From the very first line of the records through the line that contains "addition, rider biomechanics", repeat everything exactly except the pictures, and add nothing.

====

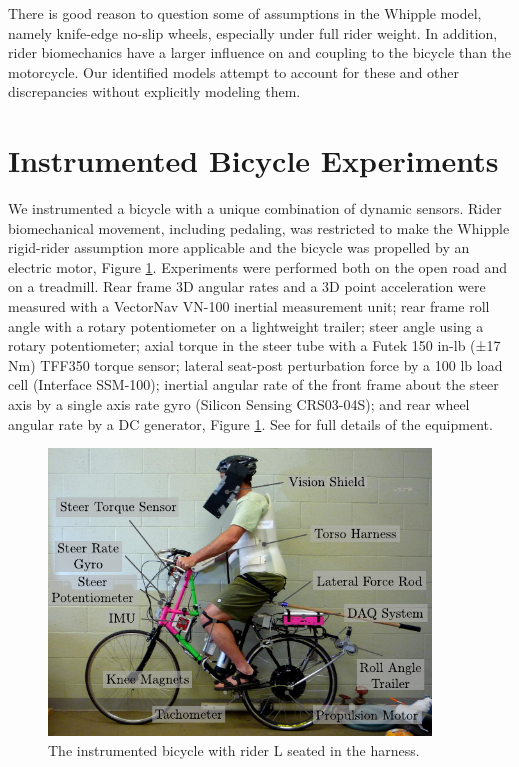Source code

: \documentclass[a4paper]{article}
\begin{document}
There is good reason to question some of assumptions in the Whipple model,
namely knife-edge no-slip wheels, especially under full rider weight. In
addition, rider biomechanics have a larger influence on and coupling to the
bicycle than the motorcycle. Our identified models attempt to account for these
and other discrepancies without explicitly modeling them.

\section*{Instrumented Bicycle Experiments}

We instrumented a bicycle with a unique combination of dynamic sensors. Rider
biomechanical movement, including pedaling, was restricted to make the Whipple
rigid-rider assumption more applicable and the bicycle was propelled by an
electric motor, Figure \ref{fig:instrumented-bicycle}. Experiments were
performed both on the open road and on a treadmill. Rear frame 3D angular rates
and a 3D point acceleration were measured with a VectorNav VN-100 inertial
measurement unit; rear frame roll angle with a rotary potentiometer on a
lightweight trailer; steer angle using a rotary potentiometer; axial torque in
the steer tube with a Futek 150 in-lb (±17 Nm) TFF350 torque sensor; lateral
seat-post perturbation force by a 100 lb load cell (Interface SSM-100);
inertial angular rate of the front frame about the steer axis by a single axis
rate gyro (Silicon Sensing CRS03-04S); and rear wheel angular rate by a DC
generator, Figure \ref{fig:instrumented-bicycle}. See \cite{Moore2012} for full
details of the equipment.

\begin{figure}
  \label{fig:instrumented-bicycle}
  \centering
  \includegraphics[width=4in]{figures/instrumented-bicycle.pdf}
  \caption{The instrumented bicycle with rider L seated in the harness.}
\end{figure}
\end{document}
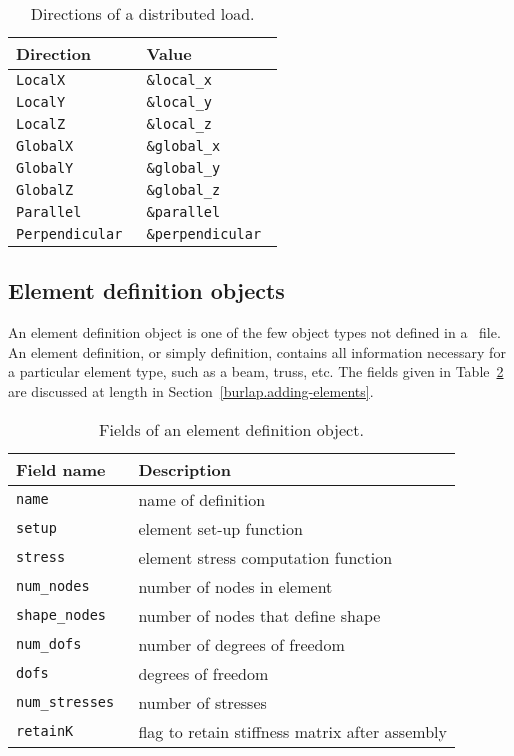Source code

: {\scriptsize
\begin{table}[htbp]
\begin{center}
\begin{tabular}{l|l}
Direction		& Value			\\
\hline
\tt LocalX		& \tt \&local\_x	\\
\tt LocalY		& \tt \&local\_y	\\
\tt LocalZ		& \tt \&local\_z	\\
\tt GlobalX		& \tt \&global\_x	\\
\tt GlobalY		& \tt \&global\_y	\\
\tt GlobalZ		& \tt \&global\_z	\\
\tt Parallel		& \tt \&parallel	\\
\tt Perpendicular	& \tt \&perpendicular	\\
\end{tabular}
\caption{Directions of a distributed load.}
\label{burlap.load.directions}
\end{center}
\end{table}}


\subsection{Element definition objects}

An element definition object is one of the few object types not
defined in a \felt\ file.  An element definition, or simply
definition, contains all information necessary for a particular
element type, such as a beam, truss, etc.  The fields given in
Table~\ref{burlap.definition.fields} are discussed at length in
Section~\ref{burlap.adding-elements}.

{\scriptsize
\begin{table}[htbp]
\begin{center}
\begin{tabular}{l|l}
Field name		& Description					\\
\hline
\tt name		& name of definition				\\
\tt setup		& element set-up function			\\
\tt stress		& element stress computation function		\\
\tt num\_nodes		& number of nodes in element			\\
\tt shape\_nodes	& number of nodes that define shape		\\
\tt num\_dofs		& number of degrees of freedom			\\
\tt dofs		& degrees of freedom				\\
\tt num\_stresses	& number of stresses				\\
\tt retainK		& flag to retain stiffness matrix after assembly\\
\end{tabular}
\caption{Fields of an element definition object.}
\label{burlap.definition.fields}
\end{center}
\end{table}}


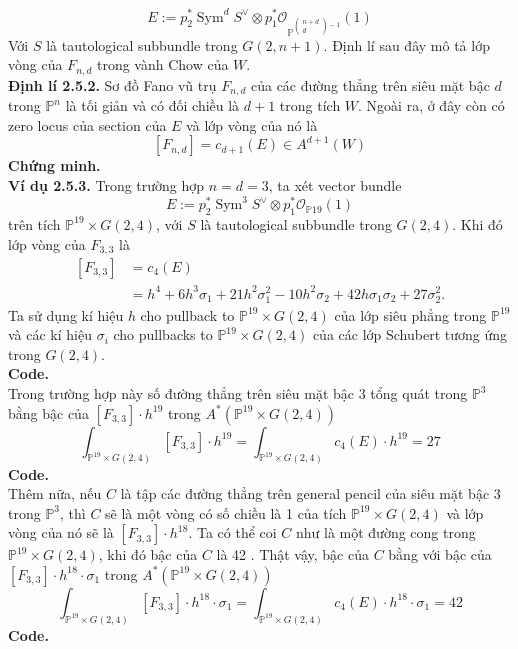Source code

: \documentclass[11pt,a4paper]{book}
\begin{document}
$$E:=p_2^* \operatorname{Sym}^d S^{\vee} \otimes p_1^* \mathcal{O}_{\mathbb{P}^{\begin{pmatrix}
			n+d\\
			d
		\end{pmatrix}-1}}(1)$$
Với $S$ là tautological subbundle trong $G(2, n+1)$. Định lí sau đây mô tả lớp vòng của $F_{n, d}$ trong vành Chow của $W$.\\
\textbf{Định lí 2.5.2.} Sơ đồ Fano vũ trụ $F_{n, d}$ của các đường thẳng trên siêu mặt bậc $d$ trong $\mathbb{P}^n$ là tối giản và có đối chiều là $d+1$ trong tích $W$. Ngoài ra, ở đây còn có zero locus của section của $E$ và lớp vòng của nó là
$$\left[F_{n, d}\right]=c_{d+1}(E) \in A^{d+1}(W)$$
\textbf{Chứng minh.}\\
\textbf{Ví dụ 2.5.3.} Trong trường hợp $n=d=3$, ta xét vector bundle
$$
E:=p_2^* \operatorname{Sym}^3 S^{\vee} \otimes p_1^* \mathcal{O}_{\mathbb{P} 19}(1)
$$
trên tích $\mathbb{P}^{19} \times G(2,4)$, với $S$ là tautological subbundle trong $G(2,4)$. Khi đó lớp vòng của $F_{3,3}$ là
$$
\begin{aligned}
	{\left[F_{3,3}\right] } & =c_4(E) \\
	& =h^4+6 h^3 \sigma_1+21 h^2 \sigma_1^2-10 h^2 \sigma_2+42 h \sigma_1 \sigma_2+27 \sigma_2^2 .
\end{aligned}
$$
Ta sử dụng kí hiệu $h$ cho pullback to $\mathbb{P}^{19} \times G(2,4)$ của lớp siêu phẳng trong $\mathbb{P}^{19}$ và các kí hiệu $\sigma_i$ cho pullbacks to $\mathbb{P}^{19} \times G(2,4)$ của các lớp Schubert tương ứng trong $G(2,4)$.\\
\textbf{Code.}\\
Trong trường hợp này số đường thẳng trên siêu mặt bậc 3 tổng quát trong $\mathbb{P}^3$ bằng bậc của $\left[F_{3,3}\right] \cdot h^{19}$ trong $A^*\left(\mathbb{P}^{19} \times G(2,4)\right)$
$$\int_{\mathbb{P}^{19} \times G(2,4)}\left[F_{3,3}\right] \cdot h^{19}=\int_{\mathbb{P}^{19} \times G(2,4)} c_4(E) \cdot h^{19}=27 $$
\textbf{Code.}\\
Thêm nữa, nếu $C$ là tập các đường thẳng trên general pencil của siêu mặt bậc 3 trong $\mathbb{P}^3$, thì $C$ sẽ là một vòng có số chiều là 1 của tích $\mathbb{P}^{19} \times G(2,4)$ và lớp vòng của nó sẽ là $\left[F_{3,3}\right] \cdot h^{18}$. Ta có thể coi $C$ như là một đường cong trong $\mathbb{P}^{19} \times G(2,4)$, khi đó bậc của $C$ là 42 . Thật vậy, bậc của $C$ bằng với bậc của $\left[F_{3,3}\right] \cdot h^{18} \cdot \sigma_1$ trong $A^*\left(\mathbb{P}^{19} \times G(2,4)\right)$
$$\int_{\mathbb{P}^{19} \times G(2,4)}\left[F_{3,3}\right] \cdot h^{18} \cdot \sigma_1=\int_{\mathbb{P}^{19} \times G(2,4)} c_4(E) \cdot h^{18} \cdot \sigma_1=42 $$
\textbf{Code.}
\end{document}
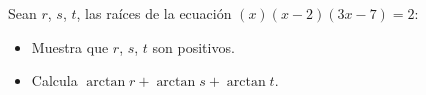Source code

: Sean $r$, $s$, $t$, las raíces de la ecuación $(x)(x-2)(3x-7)=2$:
 \begin{itemize} 
 \item  Muestra que $r$, $s$, $t$ son positivos.
 \item  Calcula $\arctan r+\arctan s+\arctan t$.
 \end{itemize} 
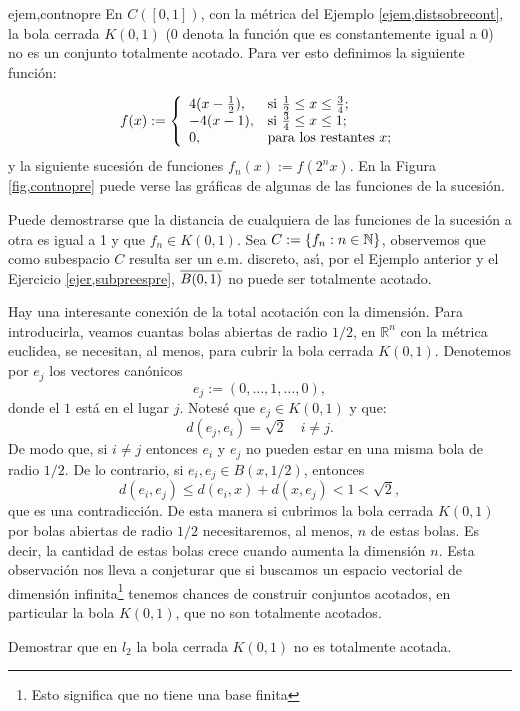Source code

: \begin{ejemplo}{ejem,contnopre} En $C([0,1])$, con la métrica
 del Ejemplo
\vref{ejem,distsobrecont}, la bola cerrada $K(0,1)$ (0 denota la
función que es constantemente igual a 0) no es un conjunto
totalmente acotado. Para ver esto definimos la siguiente
función:

\[
	f(x):=\left\{%
\begin{array}{ll}
	4(x-\frac12), & \hbox{si $\frac12\leq x\leq \frac34$;} \\
	-4(x-1), & \hbox{si $\frac34\leq x\leq 1$;} \\
	0, & \hbox{para los restantes $x$;} \\
\end{array}
\right.
\]
y la siguiente sucesión de funciones $f_n(x):=f(2^nx)$. En la
Figura \ref{fig,contnopre} puede verse las gráficas de algunas
de las funciones de la sucesión.


Puede demostrarse que la distancia de cualquiera de las funciones
de la sucesión a otra es igual a 1 y que $f_n\in K(0,1)$. Sea
$C:=\{f_n:n\in\nn\}$, observemos que como subespacio $C$ resulta
ser un e.m. discreto, as\'{\i}, por el Ejemplo anterior y el
Ejercicio \vref{ejer,subpreespre}, $\Cl{B(0,1)}$ no puede ser
totalmente acotado.
\end{ejemplo}

\begin{ejemplo}{} Hay una interesante conexión de la total
acotación con la dimensión. Para introducirla, veamos
 cuantas bolas abiertas de radio
$1/2$, en $\mathbb{R}^n$ con la métrica euclidea,
se necesitan, al menos,  para cubrir la bola cerrada $K(0,1)$.
Denotemos por $e_j$ los vectores canónicos
\[
	e_j:=(0,\ldots,1,\ldots,0),
\]
donde el $1$ está en el lugar $j$. Notesé que $e_j\in K(0,1)$ y que:
\[
	d(e_j,e_i)=\sqrt{2}\quad i\neq j.
\]
De modo que, si $i\neq j$ entonces $e_i$ y $e_j$ no pueden estar
en una misma bola de radio $1/2$. De lo contrario, si $e_i,e_j\in
B(x,1/2)$, entonces
\[
	d(e_i,e_j)\leq d(e_i,x)+d(x,e_j)<1<\sqrt{2},
\]
que es una contradicción. De esta manera si cubrimos la bola cerrada
$K(0,1)$ por bolas abiertas de radio $1/2$ necesitaremos, al menos,
$n$ de estas bolas. Es decir, la cantidad de estas bolas crece cuando aumenta
la dimensión $n$. Esta observación nos lleva a conjeturar que si
buscamos un espacio vectorial de dimensión infinita\footnote{Esto significa
que no tiene una base finita} tenemos chances de construir conjuntos acotados,
en particular la bola $K(0,1)$, que no son totalmente acotados.

\begin{ejercicio}{} Demostrar que en $l_2$ la bola cerrada $K(0,1)$
no es totalmente acotada.
\end{ejercicio}
\end{ejemplo}


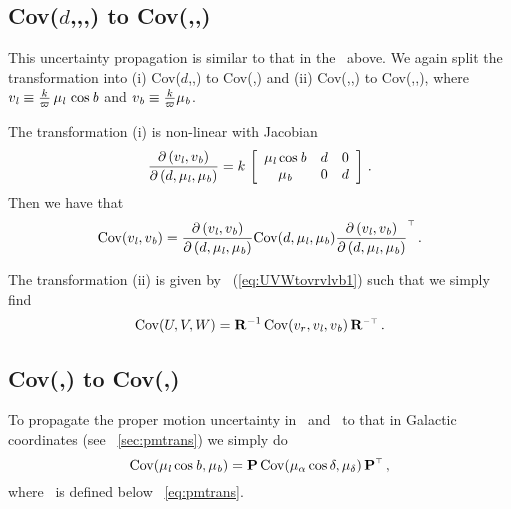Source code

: \subsection{Cov($d$,\vrr,\pmll,\pmbb) to Cov(\galU,\galV,\galW)}

This uncertainty propagation is similar to that in the \sectionname\ above. We again split the transformation into (i) Cov($d$,\pmll,\pmbb) to Cov(\vll,\vbb) and (ii) Cov(\vrr,\vll,\vbb) to Cov(\galU,\galV,\galW), where $v_{\it l} \equiv
\frac{k}{\varpi}\,\mu_{\it l}\,\cos{\it b}$ and $v_{\it b} \equiv \frac{k}{\varpi}\mu_{\it b}$.

The transformation (i) is non-linear with Jacobian
\begin{equation}
\frac{\partial \left(v_{\it l},v_{\it b}\right)}{\partial\left(d,\mu_{\it l},\mu_{\it b}\right)}
= k\,\left[ \begin{array}{ccc} \mu_{\it l} \cos {\it b} & d & 0\\\mu_{\it b} & 0 & d\end{array} \right] \,.
\end{equation}
Then we have that
\begin{equation}
\mathrm{Cov}(v_{\it l},v_{\it b}) = \frac{\partial \left(
  v_{\it l},v_{\it b}\right)}{\partial \left(d,\mu_{\it l},\mu_{\it b}\right)}
\mathrm{Cov}(d,\mu_{\it l},\mu_{\it b}) \frac{\partial \left(
  v_{\it l},v_{\it b}\right)}{\partial \left(d,\mu_{\it l},\mu_{\it b}\right)}^{\scriptscriptstyle \top}\,.
\end{equation}

The transformation (ii) is given by
\eqnname~(\ref{eq:UVWtovrvlvb1}) such that we simply find
\begin{equation}
\mathrm{Cov}(U,V,W) = \mathbf{R}^{-1}\, \mathrm{Cov}(v_r,v_{\it l},v_{\it b}) \, \mathbf{R}^{\scriptscriptstyle -\top}\,.
\end{equation}

\subsection{Cov(\pmra,\pmdec) to Cov(\pmll,\pmbb)}

To propagate the proper motion uncertainty in \ra\ and \dec\ to that
in Galactic coordinates (see \sectionname~\ref{sec:pmtrans}) we simply do
\begin{equation}
\mathrm{Cov}(\mu_{\it l} \cos {\it b},\mu_{\it b}) = \mbox{\bf P}\, \mathrm{Cov}(\mu_{\alpha} \cos \delta ,\mu_{\delta}) \,\mbox{\bf P}^{\scriptscriptstyle \top}\,,
\end{equation}
where \PP\ is defined below \eqnname~\ref{eq:pmtrans}.



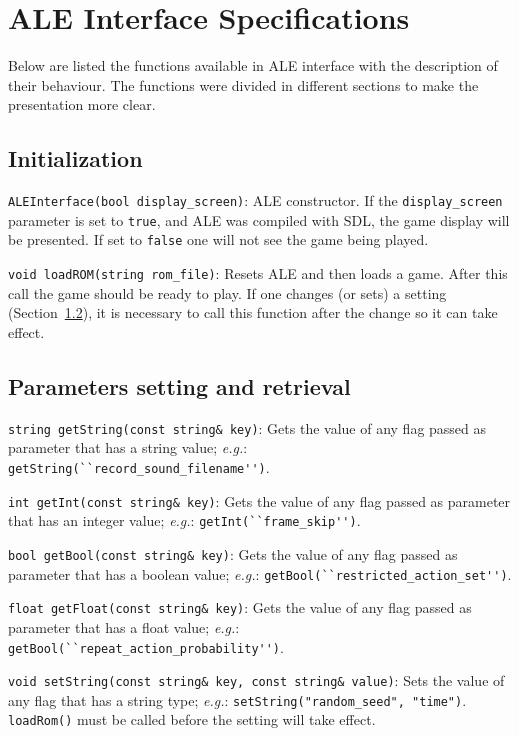 \documentclass[12pt]{article}
\begin{document}
\section{ALE Interface Specifications}\label{sec:functions}

Below are listed the functions available in ALE interface with the description of their 
behaviour. The functions were divided in different sections to make the presentation more
clear.

  \subsection{Initialization}

  \indent \indent \verb+ALEInterface(bool display_screen)+: ALE constructor. If the 
  \verb+display_screen+ parameter is set to \verb+true+, and ALE was compiled
  with SDL, the game display will be presented. If set to \verb+false+ one will not see
  the game being played.
  
  \verb+void loadROM(string rom_file)+: Resets ALE and then loads a game. After this call
  the game should be ready to play. If one changes (or sets) a setting (Section~\ref{sec:getSet}), 
  it is necessary to call this function after the change so it can take effect.
  
  \subsection{Parameters setting and retrieval}\label{sec:getSet}
  
  \indent \indent \verb+string getString(const string& key)+: Gets the value of any flag passed
  as parameter that has a string value; \emph{e.g.}: \verb+getString(``record_sound_filename'')+.

  \verb+int getInt(const string& key)+: Gets the value of any flag passed as parameter that has 
  an integer value; \emph{e.g.}: \verb+getInt(``frame_skip'')+.

  \verb+bool getBool(const string& key)+: Gets the value of any flag passed as parameter that has 
  a boolean value; \emph{e.g.}: \verb+getBool(``restricted_action_set'')+. 
  
  \verb+float getFloat(const string& key)+: Gets the value of any flag passed as parameter that has 
  a float value; \emph{e.g.}: \verb+getBool(``repeat_action_probability'')+.   
  
  \verb+void setString(const string& key, const string& value)+: Sets the value of any flag
  that has a string type; \emph{e.g.}: \verb+setString("random_seed", "time")+.
  \verb+loadRom()+ must be called before the setting will take effect.
  
\end{document}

====

Reply —
Source code

: \documentclass[a4paper]{article}
\begin{document}
There is good reason to question some of assumptions in the Whipple model,
namely knife-edge no-slip wheels, especially under full rider weight. In
addition, rider biomechanics have a larger influence on and coupling to the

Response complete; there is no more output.